U.S. NEWS

Researchers Find Possible Evidence Of Mass Graves From 1921 Tulsa Race Massacre

The Oklahoma Archeological Survey conducted a geophysical survey of areas of soil in October.

Researchers in Oklahoma have found what is possible evidence of mass graves from the 1921 Tulsa race massacre, one of the worst instances of racial violence in American history. 

Scientists presented the findings at a public forum in Tulsa on Monday. Scott Hammerstedt, senior researcher at the Oklahoma Archeological Survey based at the University of Oklahoma, said at the forum that he was “as confident as I can be that this is a very big candidate for something associated with the massacre.”

He cautioned that the findings need “to be investigated further.”

In October, the Oklahoma Archeological Survey conducted what is called a “geophysical survey” of areas to locate potential burial locations linked to the massacre at the request of the city of Tulsa. 

Geophysical instruments use noninvasive methods to “measure and locate variations of the physical characteristics of the soil” by operating near or at ground level, an Oklahoma Archeological Survey report explains. 

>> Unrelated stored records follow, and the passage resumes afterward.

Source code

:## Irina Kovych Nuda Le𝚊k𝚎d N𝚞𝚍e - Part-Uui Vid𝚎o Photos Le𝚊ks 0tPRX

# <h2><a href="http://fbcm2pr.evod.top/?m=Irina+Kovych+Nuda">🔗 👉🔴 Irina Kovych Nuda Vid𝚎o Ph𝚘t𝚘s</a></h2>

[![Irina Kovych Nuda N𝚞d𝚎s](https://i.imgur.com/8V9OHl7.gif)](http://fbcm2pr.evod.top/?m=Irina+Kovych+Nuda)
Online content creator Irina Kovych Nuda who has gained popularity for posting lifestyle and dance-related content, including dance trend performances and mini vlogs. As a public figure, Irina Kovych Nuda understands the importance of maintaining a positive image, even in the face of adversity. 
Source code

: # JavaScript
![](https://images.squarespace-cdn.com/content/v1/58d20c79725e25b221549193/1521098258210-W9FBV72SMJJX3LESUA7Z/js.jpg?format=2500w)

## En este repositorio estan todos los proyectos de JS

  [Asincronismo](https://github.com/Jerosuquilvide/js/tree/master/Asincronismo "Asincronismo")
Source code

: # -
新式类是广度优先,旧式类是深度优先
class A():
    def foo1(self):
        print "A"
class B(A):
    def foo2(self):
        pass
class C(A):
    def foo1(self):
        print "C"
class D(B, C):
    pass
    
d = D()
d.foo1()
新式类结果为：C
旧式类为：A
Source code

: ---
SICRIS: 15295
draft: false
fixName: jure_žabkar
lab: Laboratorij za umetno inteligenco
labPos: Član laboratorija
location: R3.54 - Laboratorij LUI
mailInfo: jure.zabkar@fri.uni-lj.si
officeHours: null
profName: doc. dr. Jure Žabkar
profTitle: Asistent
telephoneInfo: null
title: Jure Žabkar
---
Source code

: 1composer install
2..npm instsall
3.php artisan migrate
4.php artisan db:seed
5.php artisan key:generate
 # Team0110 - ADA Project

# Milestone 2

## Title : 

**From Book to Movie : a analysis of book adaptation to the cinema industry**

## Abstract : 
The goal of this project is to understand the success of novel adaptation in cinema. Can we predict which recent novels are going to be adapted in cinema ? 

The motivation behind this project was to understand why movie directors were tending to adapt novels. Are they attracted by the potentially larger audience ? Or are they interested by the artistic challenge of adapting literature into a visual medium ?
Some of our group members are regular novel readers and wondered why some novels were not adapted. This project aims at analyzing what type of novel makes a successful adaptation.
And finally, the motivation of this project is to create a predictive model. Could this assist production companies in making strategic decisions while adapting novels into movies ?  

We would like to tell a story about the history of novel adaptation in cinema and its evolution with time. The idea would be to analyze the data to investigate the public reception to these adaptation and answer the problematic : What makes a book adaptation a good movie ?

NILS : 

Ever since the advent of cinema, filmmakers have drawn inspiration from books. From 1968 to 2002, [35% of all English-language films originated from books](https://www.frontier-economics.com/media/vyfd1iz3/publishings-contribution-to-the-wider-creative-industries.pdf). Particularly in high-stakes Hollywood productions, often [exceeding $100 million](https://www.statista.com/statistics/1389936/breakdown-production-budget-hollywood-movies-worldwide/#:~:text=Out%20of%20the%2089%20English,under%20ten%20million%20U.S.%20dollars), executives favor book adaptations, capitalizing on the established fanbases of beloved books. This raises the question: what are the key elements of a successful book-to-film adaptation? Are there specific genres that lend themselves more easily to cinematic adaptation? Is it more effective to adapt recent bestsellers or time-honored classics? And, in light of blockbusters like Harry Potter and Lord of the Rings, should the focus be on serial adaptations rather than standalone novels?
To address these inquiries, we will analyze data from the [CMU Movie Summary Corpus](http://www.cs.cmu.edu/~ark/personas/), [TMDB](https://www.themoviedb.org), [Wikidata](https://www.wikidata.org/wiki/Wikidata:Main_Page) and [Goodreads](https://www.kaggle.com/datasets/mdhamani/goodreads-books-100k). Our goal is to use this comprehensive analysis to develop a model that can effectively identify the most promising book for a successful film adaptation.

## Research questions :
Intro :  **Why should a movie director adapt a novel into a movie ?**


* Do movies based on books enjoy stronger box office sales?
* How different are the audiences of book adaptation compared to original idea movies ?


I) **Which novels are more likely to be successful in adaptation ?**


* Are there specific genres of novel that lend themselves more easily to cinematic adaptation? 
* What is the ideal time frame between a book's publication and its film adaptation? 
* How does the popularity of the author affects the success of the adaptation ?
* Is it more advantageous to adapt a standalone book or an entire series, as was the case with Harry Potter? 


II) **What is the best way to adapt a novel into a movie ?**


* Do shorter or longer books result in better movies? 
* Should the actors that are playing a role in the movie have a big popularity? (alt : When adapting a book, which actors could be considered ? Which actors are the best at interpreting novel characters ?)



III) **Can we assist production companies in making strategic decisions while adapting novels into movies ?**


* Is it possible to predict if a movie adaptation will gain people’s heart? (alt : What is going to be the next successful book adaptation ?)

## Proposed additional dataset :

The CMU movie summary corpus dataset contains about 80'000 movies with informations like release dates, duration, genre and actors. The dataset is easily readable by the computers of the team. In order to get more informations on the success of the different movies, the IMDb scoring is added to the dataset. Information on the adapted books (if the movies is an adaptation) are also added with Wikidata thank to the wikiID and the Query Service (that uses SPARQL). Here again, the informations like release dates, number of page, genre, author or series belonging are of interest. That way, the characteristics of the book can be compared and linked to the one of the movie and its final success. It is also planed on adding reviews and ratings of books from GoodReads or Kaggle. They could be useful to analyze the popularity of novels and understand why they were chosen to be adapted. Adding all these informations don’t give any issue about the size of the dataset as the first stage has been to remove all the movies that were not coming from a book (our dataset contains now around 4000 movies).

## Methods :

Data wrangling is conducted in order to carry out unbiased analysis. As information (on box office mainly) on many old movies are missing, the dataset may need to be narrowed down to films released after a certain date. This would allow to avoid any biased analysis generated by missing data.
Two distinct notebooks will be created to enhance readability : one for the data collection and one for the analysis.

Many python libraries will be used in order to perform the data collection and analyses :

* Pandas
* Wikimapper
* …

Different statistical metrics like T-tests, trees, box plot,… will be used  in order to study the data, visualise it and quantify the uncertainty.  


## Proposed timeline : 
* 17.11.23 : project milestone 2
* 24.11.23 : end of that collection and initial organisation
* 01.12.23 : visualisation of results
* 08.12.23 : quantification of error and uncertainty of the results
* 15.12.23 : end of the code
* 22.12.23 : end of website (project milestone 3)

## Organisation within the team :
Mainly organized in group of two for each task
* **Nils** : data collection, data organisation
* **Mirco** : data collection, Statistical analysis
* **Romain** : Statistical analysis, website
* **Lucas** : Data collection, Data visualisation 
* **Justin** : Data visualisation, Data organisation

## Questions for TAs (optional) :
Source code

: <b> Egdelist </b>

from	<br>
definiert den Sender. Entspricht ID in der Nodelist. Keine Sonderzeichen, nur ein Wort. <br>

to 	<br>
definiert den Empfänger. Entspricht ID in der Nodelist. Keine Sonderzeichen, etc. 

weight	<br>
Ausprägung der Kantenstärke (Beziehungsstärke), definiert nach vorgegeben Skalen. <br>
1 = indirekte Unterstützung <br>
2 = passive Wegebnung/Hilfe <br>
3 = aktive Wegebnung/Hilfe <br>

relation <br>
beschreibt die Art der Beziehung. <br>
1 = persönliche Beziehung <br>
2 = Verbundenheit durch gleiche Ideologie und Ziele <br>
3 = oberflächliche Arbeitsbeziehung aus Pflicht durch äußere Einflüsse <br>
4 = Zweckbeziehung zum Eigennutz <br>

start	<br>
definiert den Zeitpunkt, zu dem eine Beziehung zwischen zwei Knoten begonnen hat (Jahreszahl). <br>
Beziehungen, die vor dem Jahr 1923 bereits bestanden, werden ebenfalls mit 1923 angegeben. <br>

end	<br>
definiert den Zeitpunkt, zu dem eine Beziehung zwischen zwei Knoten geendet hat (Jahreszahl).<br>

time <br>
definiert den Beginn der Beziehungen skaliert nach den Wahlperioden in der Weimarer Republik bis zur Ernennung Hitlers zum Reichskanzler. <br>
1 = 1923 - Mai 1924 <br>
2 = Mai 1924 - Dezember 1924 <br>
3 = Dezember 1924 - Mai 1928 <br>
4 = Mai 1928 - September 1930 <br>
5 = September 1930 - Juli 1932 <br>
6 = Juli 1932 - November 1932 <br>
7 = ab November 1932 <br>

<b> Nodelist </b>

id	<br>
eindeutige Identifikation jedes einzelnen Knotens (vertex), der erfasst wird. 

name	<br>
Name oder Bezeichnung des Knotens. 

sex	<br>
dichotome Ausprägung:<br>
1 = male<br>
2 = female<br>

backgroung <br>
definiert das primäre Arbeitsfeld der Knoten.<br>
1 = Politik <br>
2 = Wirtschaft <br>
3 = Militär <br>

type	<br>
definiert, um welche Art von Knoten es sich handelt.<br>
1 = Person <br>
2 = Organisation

Last year, Tulsa Mayor G.T. Bynum called for the city to reinvestigate the existence of mass graves from the 1921 massacre in Tulsa’s prosperous Greenwood District, where some investigators believe as many as 300 people were killed, though estimates vary.

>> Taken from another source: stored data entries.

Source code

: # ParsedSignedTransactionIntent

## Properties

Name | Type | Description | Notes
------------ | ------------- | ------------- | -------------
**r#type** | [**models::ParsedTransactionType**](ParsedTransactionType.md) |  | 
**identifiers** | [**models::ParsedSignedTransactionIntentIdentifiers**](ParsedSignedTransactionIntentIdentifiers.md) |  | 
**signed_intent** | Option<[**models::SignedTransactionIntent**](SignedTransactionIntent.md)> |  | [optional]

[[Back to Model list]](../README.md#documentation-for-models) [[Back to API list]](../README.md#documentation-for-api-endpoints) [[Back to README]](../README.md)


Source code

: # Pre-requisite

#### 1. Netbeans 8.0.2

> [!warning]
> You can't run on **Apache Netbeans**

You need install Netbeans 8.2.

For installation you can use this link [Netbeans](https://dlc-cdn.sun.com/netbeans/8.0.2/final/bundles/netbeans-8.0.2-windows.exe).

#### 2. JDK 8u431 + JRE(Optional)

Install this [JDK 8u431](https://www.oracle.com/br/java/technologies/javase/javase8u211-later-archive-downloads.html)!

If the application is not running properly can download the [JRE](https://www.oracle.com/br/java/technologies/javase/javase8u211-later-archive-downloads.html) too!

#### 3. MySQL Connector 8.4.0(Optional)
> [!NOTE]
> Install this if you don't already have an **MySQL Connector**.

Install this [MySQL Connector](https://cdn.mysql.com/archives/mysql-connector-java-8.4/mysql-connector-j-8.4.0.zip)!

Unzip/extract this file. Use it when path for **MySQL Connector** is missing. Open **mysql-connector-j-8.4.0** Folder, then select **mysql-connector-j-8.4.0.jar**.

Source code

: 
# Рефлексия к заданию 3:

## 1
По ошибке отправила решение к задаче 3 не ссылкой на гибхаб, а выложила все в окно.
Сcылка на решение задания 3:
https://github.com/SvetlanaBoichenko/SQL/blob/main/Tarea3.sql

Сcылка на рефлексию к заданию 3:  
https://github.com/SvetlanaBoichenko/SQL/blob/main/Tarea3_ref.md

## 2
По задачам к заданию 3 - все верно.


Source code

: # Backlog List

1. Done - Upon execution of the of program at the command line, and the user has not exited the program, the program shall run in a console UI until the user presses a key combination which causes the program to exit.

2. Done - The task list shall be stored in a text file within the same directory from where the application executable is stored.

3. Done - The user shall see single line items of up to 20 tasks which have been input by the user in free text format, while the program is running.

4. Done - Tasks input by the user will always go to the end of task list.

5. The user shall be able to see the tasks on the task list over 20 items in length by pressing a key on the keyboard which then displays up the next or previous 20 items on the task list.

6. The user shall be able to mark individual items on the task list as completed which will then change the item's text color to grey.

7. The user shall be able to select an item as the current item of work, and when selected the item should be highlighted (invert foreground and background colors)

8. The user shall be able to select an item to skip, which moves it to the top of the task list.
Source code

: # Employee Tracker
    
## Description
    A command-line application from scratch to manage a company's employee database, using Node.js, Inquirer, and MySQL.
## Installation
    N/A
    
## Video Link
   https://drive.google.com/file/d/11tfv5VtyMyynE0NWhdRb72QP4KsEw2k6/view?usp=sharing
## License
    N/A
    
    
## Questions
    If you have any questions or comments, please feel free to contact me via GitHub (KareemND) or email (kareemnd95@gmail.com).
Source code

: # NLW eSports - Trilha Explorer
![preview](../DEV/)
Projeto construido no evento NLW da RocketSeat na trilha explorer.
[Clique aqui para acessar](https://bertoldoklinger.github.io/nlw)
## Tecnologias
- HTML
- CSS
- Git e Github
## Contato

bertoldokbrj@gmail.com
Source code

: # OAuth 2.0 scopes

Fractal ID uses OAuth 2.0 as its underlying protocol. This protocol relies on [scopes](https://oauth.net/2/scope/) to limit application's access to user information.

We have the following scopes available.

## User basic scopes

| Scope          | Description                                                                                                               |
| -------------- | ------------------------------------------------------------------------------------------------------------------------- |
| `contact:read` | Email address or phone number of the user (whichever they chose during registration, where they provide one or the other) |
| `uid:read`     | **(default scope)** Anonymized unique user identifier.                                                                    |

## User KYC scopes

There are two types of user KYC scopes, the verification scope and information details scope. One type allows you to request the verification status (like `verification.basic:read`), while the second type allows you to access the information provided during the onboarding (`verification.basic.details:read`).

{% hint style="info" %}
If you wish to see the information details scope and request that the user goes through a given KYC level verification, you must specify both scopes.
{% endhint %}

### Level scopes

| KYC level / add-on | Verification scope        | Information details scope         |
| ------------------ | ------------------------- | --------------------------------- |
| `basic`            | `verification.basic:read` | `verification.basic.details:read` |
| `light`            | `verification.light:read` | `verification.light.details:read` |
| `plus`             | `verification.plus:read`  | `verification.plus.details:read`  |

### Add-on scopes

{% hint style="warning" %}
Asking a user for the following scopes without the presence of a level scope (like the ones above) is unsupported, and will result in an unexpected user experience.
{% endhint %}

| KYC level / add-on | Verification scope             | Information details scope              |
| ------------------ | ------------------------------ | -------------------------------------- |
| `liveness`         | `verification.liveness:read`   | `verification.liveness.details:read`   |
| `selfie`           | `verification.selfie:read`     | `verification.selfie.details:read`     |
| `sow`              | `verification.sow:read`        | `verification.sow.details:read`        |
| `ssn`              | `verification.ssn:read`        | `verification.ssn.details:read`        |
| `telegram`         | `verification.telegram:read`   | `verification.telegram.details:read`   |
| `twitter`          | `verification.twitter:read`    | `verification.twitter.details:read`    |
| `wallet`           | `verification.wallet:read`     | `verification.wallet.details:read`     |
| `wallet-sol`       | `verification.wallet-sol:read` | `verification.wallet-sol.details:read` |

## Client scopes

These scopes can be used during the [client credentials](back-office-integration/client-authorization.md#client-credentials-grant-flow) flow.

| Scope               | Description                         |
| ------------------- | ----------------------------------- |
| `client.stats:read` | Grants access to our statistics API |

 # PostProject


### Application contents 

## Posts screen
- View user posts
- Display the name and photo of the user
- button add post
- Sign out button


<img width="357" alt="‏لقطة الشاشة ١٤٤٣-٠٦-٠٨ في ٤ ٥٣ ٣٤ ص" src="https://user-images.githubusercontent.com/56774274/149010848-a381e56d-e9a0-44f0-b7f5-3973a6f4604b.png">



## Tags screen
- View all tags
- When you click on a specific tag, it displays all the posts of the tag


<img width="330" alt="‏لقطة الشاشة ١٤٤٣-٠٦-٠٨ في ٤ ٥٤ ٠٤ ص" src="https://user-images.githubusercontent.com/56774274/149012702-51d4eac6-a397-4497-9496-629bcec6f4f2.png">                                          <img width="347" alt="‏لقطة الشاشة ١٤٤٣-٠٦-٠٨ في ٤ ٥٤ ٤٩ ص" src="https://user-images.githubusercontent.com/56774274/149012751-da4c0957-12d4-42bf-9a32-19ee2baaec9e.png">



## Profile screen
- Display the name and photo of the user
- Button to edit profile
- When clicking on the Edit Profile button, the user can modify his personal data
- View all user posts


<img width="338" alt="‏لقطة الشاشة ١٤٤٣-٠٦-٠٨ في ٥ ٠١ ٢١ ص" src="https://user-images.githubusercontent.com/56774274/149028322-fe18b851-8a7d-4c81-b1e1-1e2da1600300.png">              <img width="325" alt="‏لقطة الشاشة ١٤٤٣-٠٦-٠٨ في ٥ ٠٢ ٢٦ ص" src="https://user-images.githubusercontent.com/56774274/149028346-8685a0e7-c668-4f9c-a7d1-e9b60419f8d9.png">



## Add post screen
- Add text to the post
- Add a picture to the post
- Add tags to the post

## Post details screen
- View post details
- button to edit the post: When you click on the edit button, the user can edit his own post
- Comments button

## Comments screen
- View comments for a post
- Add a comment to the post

A woman seated on the back of a small truck loaded with people during the 1921 Tulsa race massacre.
A woman seated on the back of a small truck loaded with people during the 1921 Tulsa race massacre.

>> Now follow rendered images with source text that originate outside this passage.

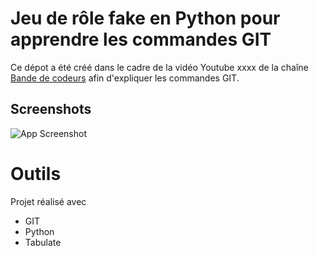 # Jeu de rôle fake en Python pour apprendre les commandes GIT

Ce dépot a été créé dans le cadre de la vidéo Youtube xxxx de la chaîne [Bande de codeurs](https://www.youtube.com/@bandedecodeurs) afin d'expliquer les commandes GIT.




## Screenshots

![App Screenshot](https://img.freepik.com/free-vector/black-spooky-castle-flying-dragon-canyon-with-mountains-forest-cartoon-fantasy-illustration-with-medieval-palace-with-towers-creepy-beast-with-wings-rocks-pine-trees_107791-4592.jpg?w=1380&t=st=1700129693~exp=1700130293~hmac=42db732dcc4835c402a6bf65bed2b1a7d879dcc28984d7b63437060747e30a9d)




# Outils

Projet réalisé avec 
- GIT
- Python
- Tabulate


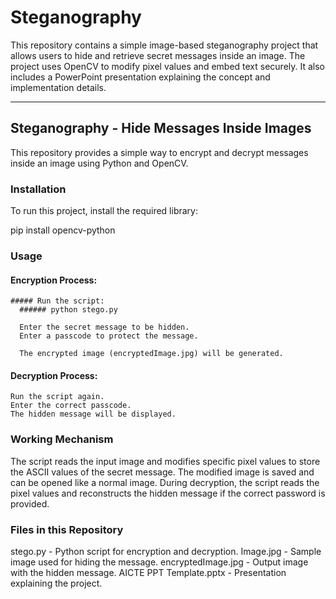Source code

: # Steganography
This repository contains a simple image-based steganography project that allows users to hide and retrieve secret messages inside an image. The project uses OpenCV to modify pixel values and embed text securely. It also includes a PowerPoint presentation explaining the concept and implementation details.

-------------------------------------------------------------------------------------------------------------------------------------------


## Steganography - Hide Messages Inside Images
This repository provides a simple way to encrypt and decrypt messages inside an image using Python and OpenCV.

### Installation
To run this project, install the required library:

pip install opencv-python

### Usage

  #### Encryption Process:
  
    ##### Run the script:
      ###### python stego.py
      
      Enter the secret message to be hidden.
      Enter a passcode to protect the message.
      
      The encrypted image (encryptedImage.jpg) will be generated.
  
  #### Decryption Process:
  
    Run the script again.
    Enter the correct passcode.
    The hidden message will be displayed.

### Working Mechanism 

The script reads the input image and modifies specific pixel values to store the ASCII values of the secret message.
The modified image is saved and can be opened like a normal image.
During decryption, the script reads the pixel values and reconstructs the hidden message if the correct password is provided.

### Files in this Repository
stego.py - Python script for encryption and decryption.
Image.jpg - Sample image used for hiding the message.
encryptedImage.jpg - Output image with the hidden message.
AICTE PPT Template.pptx - Presentation explaining the project.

In 1921, a white mob violently rampaged through the Greenwood District, an area of Black-owned businesses known as Black Wall Street, and burned down and destroyed much of the area, including homes, churches, schools and a hospital, according to a 2001 Oklahoma commission report

The white mob attacks on Black residents in the Greenwood District began after Dick Rowland, a 19-year-old Black shoe shiner, was accused of assaulting Sarah Page, a 17-year-old white elevator operator in downtown Tulsa on May 30, 1921. 

The report determined that Rowland most likely tripped and stepped on Page’s foot, and he fled after she screamed. Charges against Rowland were later dismissed. 

White mobs gathered at the Tulsa County Courthouse where Rowland was being held on May 31. Under the threat that Rowland would be lynched by white rioters, groups of armed Black men arrived to help protect him, the report said, adding that violence erupted after a shot rang out at the courthouse, where Black residents were outnumbered more than 20 to 1. 

White armed rioters descended upon Black neighborhoods, shooting and killing Black residents in a violent rampage that carried over until June 1. 

“Despite a valiant effort, Black Tulsans were simply outgunned and outnumbered,” the report said. 

The history of the Tulsa massacre, which was depicted in October’s premiere episode of HBO’s “Watchmen,” had largely been suppressed for decades. 

“For decades it was hush-hush,“ photojournalist Kavin Ross told CBS News. ”Even some of the survivors that I interviewed, they were quiet and telling me, ‘Oh, and the white people — ’ They were whispering in their own homes because they were brought up not talking about what happened.’”

The Oklahoma Archeological Survey report noted that it studied areas at three sites for possible mass graves in October: Oaklawn Cemetery, The Canes and Newblock Park. 

Scientists noted they discovered “anomalies” that are “consistent with potential large graves” in portions of the areas they surveyed. 

A public oversight committee created for the investigation of mass graves will decide potential next steps, which could include excavation, according to a press release from the city in November.

The committee is slated to reconvene in February.